Dear Shareholders, the Group is continuing to grow as planned. At 1.8 GW, we had a solid 41 % more power generation capacity connected to the grid in the first half of the year than in the same period in the previous year (1.3 GW). This was primarily due to the two Spanish projects Talayuela (300 megawatt peak (MWp)) and La Cabrera (200 MWp). With the completion of the first projects from the project partnerships commenced in 2019, we expect further growth stimuli this year, particularly in the solar energy sector.
During the first six months of the 2021 financial year, the Group generated revenue of EUR 162.2 million (previous year: EUR 154.8 million). This corresponds to an increase of EUR 7.4 million, or approximately 5 %, based on the positive revenue contribution of approximately EUR 16.6 million from the two large-scale Spanish solar parks La Cabrera (200 MWp) and Talayuela (300 MWp). It is important to note that the larger of the two solar parks, Talayuela, was still in its successive ramp-up phase in the first quarter and was therefore not able to feed its full output into the grid until the second quarter. As a result, the revenue contribution of the Spanish parks more than compensated for the weather-related revenue losses from the existing parks amounting to EUR 12.2 million. We are pleased with this cumulative increase in revenue in the first half of the year compared to the same period in the previous year, especially considering that we had to report a shortfall of 10 % year on year in the first quarter of 2021, particularly in January and February, due to the weak wind performance. The revenue from the solar parks totalled EUR 118.5 million in the first half of 2021, exceeding the previous year's figure by around EUR 12.6 million in total. By contrast, the revenue of the wind park portfolio amounted to EUR 35.9 million in the first half of 2021 and was around EUR 7.7 million lower year on year.
Operating earnings before interest, taxes, depreciation and amortisation (Operating EBITDA) in the first six months of the 2021 financial year amounted to EUR 122.3 million, exceeding the previous year's figure of EUR 119.6 million. However, the comparison period in the previous year was characterised by very good weather conditions, whereas the first six months of 2021 were characterised by sub-par weather.

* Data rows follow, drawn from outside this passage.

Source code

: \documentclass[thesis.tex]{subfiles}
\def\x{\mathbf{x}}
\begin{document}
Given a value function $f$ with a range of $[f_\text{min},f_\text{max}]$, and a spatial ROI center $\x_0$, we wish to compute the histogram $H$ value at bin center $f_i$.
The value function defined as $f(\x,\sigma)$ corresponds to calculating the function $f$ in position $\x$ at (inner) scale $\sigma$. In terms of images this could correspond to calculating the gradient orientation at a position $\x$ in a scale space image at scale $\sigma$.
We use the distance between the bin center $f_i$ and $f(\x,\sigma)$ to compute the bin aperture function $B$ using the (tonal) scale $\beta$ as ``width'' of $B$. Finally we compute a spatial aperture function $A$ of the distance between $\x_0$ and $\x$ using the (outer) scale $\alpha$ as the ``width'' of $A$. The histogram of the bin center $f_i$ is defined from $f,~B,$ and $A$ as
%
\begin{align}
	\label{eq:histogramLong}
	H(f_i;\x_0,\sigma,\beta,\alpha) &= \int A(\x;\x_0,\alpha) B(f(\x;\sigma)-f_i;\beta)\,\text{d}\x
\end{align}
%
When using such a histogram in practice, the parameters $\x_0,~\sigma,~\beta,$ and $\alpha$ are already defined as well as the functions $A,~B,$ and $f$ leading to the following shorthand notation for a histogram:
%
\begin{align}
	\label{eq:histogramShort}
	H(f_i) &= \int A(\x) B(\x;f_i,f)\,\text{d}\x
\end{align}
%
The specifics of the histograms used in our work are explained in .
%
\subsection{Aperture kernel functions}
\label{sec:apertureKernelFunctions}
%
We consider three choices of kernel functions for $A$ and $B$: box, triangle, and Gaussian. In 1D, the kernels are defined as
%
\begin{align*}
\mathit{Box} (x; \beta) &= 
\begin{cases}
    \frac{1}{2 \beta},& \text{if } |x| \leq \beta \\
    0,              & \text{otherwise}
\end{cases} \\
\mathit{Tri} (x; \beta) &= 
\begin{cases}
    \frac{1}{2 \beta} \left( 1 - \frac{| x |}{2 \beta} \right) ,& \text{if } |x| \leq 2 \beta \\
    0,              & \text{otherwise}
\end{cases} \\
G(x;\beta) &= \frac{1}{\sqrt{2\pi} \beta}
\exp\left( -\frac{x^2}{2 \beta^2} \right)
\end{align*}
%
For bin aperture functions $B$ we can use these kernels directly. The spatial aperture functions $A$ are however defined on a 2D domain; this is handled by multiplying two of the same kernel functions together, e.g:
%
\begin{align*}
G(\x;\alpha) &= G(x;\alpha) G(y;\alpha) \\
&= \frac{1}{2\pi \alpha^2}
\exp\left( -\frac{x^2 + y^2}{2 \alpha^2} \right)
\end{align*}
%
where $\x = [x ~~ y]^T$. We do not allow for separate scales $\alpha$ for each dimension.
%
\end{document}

Operating earnings before interest and taxes (operating EBIT) totalling EUR 68.7 million was approximately EUR 5.8 million, or 7.8%, lower year-on-year. This decline was apart from unfavourable weather conditions predominantly the result of the planned rise in operating depreciation and amortisation of roughly EUR 8.5 million of newly commissioned photovoltaic and wind power installations. Separately considered achieved Encavis AG in the first half year operating earnings per share of EUR 0.23 – an increase of 21% in comparison to the second quarter of the prior year (increase of EUR 0.04). Cumulative operating earnings per share stood at EUR 0.18 in the first half of 2021 following EUR 0.27 in the same period in the previous year.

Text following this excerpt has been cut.